Because pipelines using statistical binning are not statistically consistent (*11*), we developed weighted statistical binning (WSB) (see Fig. 1) and proved that as both the number of loci and sequence length per locus increase, WSB followed by any consistent summary method converges in probability to the true species tree (i.e., pipelines using WSB are statistically consistent) (*11*). However, it is not known whether WSB, fully partitioned concatenation, and standard summary methods are consistent or inconsistent, given bounded length sequences for each locus (*6*, *14*).

Liu and Edwards attempt to prove that WSB will not converge in probability to the species tree when the number of loci increases but the sequence length per locus is bounded (*13*).
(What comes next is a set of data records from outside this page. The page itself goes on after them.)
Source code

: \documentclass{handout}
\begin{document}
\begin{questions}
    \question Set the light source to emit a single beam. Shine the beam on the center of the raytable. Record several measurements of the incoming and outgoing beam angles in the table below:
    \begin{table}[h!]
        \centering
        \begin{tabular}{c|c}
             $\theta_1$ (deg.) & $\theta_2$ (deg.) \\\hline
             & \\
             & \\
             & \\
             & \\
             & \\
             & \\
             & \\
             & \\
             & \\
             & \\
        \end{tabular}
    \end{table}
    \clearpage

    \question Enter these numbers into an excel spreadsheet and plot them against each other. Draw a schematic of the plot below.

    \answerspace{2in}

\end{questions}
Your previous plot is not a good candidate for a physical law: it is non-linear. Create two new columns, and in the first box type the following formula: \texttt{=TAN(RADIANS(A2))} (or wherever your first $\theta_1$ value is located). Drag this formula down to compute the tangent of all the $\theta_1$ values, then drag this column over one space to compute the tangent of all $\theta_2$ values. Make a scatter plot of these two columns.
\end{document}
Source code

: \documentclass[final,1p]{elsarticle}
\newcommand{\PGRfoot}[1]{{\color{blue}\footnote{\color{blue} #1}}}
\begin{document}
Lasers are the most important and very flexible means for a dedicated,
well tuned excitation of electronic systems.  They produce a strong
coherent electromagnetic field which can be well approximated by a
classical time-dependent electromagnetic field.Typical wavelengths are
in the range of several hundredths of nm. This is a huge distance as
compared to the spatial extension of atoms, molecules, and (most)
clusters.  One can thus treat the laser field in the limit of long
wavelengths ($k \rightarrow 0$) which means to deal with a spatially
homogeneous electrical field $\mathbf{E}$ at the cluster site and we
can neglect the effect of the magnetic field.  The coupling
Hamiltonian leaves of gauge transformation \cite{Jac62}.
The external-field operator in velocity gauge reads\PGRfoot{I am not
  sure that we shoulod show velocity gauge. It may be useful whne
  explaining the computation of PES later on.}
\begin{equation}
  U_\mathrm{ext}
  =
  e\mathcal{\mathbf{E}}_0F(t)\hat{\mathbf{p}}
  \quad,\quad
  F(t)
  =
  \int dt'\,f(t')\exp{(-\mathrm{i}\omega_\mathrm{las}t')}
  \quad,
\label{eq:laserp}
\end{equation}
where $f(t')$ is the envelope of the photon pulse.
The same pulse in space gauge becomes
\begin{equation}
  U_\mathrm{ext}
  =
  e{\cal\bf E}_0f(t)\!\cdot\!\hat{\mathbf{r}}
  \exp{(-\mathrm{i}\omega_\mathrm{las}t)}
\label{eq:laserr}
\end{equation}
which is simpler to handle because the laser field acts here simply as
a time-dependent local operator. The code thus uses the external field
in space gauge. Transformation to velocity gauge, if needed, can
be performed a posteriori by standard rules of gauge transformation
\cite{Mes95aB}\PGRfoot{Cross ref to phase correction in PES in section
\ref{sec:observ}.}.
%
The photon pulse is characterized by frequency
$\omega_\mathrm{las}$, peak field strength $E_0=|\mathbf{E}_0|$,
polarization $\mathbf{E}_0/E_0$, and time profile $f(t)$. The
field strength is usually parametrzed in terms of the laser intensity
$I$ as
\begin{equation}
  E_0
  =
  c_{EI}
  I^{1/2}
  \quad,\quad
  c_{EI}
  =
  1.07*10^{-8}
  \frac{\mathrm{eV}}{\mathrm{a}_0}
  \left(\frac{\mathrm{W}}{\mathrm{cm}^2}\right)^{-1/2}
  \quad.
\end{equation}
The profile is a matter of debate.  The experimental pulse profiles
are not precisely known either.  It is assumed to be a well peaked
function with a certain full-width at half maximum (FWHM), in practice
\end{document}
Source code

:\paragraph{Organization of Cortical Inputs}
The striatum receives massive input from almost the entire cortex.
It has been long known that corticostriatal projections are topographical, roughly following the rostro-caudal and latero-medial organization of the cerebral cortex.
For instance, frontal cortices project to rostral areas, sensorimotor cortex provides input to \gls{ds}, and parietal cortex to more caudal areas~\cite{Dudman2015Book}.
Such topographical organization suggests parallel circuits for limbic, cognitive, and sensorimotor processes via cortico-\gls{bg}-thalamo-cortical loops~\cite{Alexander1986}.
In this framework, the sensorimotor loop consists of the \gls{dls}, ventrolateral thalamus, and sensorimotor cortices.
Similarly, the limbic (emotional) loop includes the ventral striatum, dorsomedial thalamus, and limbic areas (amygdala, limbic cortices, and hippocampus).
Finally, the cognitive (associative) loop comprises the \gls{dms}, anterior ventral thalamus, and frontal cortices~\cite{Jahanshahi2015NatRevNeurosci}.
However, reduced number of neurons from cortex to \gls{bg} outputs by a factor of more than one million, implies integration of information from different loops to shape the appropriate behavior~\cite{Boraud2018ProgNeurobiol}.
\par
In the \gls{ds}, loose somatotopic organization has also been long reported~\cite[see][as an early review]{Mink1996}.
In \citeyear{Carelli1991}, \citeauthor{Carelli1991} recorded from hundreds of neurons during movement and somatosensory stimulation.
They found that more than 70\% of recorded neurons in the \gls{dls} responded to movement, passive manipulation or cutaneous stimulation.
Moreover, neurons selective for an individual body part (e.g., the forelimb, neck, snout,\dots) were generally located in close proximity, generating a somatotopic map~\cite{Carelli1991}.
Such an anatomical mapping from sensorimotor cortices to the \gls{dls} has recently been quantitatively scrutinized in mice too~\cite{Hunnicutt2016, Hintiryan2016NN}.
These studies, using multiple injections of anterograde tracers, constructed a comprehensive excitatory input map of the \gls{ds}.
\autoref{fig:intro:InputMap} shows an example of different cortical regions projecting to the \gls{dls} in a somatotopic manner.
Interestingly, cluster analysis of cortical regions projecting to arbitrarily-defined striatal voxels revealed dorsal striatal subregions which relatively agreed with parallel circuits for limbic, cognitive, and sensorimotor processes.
Their mathematical argument does not apply to WSB, because it relies on a theorem in (*3*) that unpartitioned ML is inconsistent in the presence of ILS, whereas WSB uses fully partitioned ML to estimate supergene trees. Furthermore, the theorem in (*3*) cannot be applied to fully partitioned ML, and it is unknown whether fully partitioned ML is consistent in the presence of ILS (*14*). Therefore, we reject the statement in (*13*) that “all forms of binning...are statistically inconsistent in large regions of parameter space.” Statistical inconsistency requires a mathematical proof, so Liu and Edwards have not established statistical inconsistency for WSB.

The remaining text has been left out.